Shabbat Evening Service
From the desk of Rabbi David Lyon
Mother’s Day has been celebrated for centuries. In America, it was created by Anna Jarvis in 1908, and became an official U.S. holiday in 1914. Jarvis had hopes that the day would bring honor to mothers through appropriate expressions of gratitude, including prayers. She was unhappy with the commercialization that overtook the holiday and even aimed to remove the new holiday from the calendar. Obviously, she couldn’t undo what she did. Hallmark and E-cards would go out of business without Mother’s Day, not to mention phone companies that log it as their busiest day of the year.

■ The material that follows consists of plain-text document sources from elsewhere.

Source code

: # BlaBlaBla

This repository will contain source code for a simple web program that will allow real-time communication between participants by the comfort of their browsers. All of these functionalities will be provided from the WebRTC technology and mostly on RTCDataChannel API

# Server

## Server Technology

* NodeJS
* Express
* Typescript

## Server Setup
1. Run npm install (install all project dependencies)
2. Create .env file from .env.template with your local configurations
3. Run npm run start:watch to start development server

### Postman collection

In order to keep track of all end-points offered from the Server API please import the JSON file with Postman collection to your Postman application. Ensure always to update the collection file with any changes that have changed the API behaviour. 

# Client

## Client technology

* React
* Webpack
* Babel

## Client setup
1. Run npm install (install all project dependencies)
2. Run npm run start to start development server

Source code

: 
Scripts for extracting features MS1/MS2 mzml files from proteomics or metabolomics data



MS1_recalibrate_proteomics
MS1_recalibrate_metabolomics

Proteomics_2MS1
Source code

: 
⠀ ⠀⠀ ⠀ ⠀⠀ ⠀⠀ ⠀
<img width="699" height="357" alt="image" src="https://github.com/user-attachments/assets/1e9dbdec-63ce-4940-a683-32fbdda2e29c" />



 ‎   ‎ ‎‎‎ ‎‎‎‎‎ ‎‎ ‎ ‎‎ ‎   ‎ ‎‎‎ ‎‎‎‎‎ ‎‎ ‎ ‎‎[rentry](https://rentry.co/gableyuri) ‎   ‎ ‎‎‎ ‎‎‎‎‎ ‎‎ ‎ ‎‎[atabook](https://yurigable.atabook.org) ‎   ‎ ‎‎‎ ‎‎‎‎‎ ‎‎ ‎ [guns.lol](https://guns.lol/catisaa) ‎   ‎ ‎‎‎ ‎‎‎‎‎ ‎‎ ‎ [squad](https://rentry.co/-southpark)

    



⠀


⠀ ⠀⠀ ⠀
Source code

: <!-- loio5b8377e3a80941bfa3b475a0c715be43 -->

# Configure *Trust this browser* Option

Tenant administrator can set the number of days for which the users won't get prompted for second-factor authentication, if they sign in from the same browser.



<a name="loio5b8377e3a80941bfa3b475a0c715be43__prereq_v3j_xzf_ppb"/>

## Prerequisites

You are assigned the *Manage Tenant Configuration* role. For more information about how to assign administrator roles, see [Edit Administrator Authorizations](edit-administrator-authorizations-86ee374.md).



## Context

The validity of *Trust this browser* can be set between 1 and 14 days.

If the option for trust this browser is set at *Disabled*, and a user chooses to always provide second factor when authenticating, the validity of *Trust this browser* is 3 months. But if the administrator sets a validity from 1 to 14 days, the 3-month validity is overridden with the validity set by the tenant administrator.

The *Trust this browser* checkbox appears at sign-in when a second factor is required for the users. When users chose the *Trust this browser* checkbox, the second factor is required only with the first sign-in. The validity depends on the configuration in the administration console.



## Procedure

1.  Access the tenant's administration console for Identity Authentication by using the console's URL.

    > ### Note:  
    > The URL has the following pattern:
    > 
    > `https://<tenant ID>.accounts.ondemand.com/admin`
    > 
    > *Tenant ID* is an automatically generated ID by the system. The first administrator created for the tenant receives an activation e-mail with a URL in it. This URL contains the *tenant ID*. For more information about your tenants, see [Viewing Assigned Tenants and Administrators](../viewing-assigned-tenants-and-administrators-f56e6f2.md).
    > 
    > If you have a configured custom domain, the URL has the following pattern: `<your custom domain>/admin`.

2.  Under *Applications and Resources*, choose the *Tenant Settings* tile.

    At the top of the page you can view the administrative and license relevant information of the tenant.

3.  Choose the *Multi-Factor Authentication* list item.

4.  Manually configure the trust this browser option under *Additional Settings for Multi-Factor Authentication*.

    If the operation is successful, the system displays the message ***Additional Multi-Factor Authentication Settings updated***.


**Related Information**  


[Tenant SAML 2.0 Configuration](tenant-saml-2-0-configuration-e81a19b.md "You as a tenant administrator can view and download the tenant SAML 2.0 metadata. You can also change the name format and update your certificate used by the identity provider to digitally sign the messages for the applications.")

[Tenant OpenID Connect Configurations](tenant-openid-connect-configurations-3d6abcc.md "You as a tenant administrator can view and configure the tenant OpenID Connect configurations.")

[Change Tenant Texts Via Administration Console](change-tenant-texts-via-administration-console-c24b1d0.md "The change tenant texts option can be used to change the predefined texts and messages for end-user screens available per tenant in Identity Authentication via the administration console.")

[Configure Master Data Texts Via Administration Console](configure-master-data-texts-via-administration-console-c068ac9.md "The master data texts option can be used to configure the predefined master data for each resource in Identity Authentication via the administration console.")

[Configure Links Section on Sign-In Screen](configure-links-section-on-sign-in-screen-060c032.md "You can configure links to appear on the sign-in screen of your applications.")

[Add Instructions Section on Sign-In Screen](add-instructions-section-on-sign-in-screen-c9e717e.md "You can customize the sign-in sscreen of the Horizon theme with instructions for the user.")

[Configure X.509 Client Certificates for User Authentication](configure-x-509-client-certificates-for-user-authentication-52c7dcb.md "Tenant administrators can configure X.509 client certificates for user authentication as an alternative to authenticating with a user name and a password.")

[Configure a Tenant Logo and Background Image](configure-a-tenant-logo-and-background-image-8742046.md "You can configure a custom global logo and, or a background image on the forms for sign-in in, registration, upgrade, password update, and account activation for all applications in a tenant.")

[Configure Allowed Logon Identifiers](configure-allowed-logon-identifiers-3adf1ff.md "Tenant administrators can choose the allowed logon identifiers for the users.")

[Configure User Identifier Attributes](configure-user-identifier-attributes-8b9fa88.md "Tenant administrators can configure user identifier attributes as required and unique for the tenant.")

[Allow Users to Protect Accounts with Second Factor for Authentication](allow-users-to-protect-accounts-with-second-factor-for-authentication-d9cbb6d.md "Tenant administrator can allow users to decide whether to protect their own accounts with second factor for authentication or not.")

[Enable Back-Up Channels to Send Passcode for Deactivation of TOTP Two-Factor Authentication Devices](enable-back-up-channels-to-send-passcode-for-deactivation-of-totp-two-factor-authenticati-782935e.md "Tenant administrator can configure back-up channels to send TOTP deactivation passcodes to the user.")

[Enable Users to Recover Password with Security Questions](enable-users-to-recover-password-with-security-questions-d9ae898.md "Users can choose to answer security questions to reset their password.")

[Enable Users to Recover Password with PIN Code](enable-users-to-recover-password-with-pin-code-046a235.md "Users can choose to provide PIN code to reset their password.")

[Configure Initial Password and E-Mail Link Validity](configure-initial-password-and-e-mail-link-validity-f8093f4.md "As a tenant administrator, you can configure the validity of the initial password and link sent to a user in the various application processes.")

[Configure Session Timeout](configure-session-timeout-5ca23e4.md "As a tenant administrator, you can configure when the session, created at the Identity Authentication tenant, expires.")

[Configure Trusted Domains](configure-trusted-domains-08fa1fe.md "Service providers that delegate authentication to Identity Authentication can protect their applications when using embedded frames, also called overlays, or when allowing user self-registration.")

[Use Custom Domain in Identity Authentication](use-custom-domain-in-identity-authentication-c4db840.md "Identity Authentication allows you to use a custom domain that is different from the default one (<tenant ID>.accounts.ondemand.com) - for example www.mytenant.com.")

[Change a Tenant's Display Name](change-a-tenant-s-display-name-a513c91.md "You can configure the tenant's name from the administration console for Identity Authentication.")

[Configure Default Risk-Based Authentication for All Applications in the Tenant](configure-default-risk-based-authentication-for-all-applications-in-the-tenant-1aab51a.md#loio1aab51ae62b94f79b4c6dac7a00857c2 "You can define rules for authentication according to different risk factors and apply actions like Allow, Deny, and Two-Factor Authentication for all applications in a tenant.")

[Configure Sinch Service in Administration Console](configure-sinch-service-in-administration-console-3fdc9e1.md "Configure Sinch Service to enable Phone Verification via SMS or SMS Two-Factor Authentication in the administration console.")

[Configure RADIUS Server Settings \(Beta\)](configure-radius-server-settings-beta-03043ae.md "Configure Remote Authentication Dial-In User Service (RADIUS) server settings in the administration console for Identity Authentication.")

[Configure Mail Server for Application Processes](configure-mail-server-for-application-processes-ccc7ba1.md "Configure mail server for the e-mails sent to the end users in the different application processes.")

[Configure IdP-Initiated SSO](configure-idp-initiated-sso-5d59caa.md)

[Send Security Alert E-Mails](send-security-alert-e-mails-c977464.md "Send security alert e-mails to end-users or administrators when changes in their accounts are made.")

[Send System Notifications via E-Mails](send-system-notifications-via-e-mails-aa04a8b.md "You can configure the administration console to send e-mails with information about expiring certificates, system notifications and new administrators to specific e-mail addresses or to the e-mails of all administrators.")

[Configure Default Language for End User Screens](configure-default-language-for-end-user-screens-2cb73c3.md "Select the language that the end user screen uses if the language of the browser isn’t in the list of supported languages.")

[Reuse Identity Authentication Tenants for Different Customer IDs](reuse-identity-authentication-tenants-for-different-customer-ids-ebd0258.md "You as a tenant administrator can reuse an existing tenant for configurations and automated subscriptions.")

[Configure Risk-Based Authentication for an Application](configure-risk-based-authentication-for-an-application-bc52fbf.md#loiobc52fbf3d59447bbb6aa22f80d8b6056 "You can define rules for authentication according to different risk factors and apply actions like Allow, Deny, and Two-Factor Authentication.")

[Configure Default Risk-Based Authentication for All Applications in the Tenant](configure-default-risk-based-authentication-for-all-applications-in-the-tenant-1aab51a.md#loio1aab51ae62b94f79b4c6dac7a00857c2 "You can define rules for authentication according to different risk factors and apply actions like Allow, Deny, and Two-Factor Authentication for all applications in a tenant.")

This Mother’s Day, many mothers will be treated to flowers, cards, gifts and mimosas. They’re all splendid ways of showing affection to the one who reared us from childhood. Some of us have the pleasure of our mother’s company still. Even if she’s not nearby, the phone call or Skype visit and occasional holiday weekend make time with mom special. Rather than a mother-child relationship it’s possibly grown to become something like two adult friends who share a unique bond. My calls to my mother two or three times each week assure me that she’s fine even five years after my father’s death. My mother, with whom I share humor and friendship, and who seems to be as busy as me, frequently tells me on the phone, “My aim is to stay healthy and never cause you any concern about me.” To which I often reply, “One day you will and it’s quite alright. I love you.”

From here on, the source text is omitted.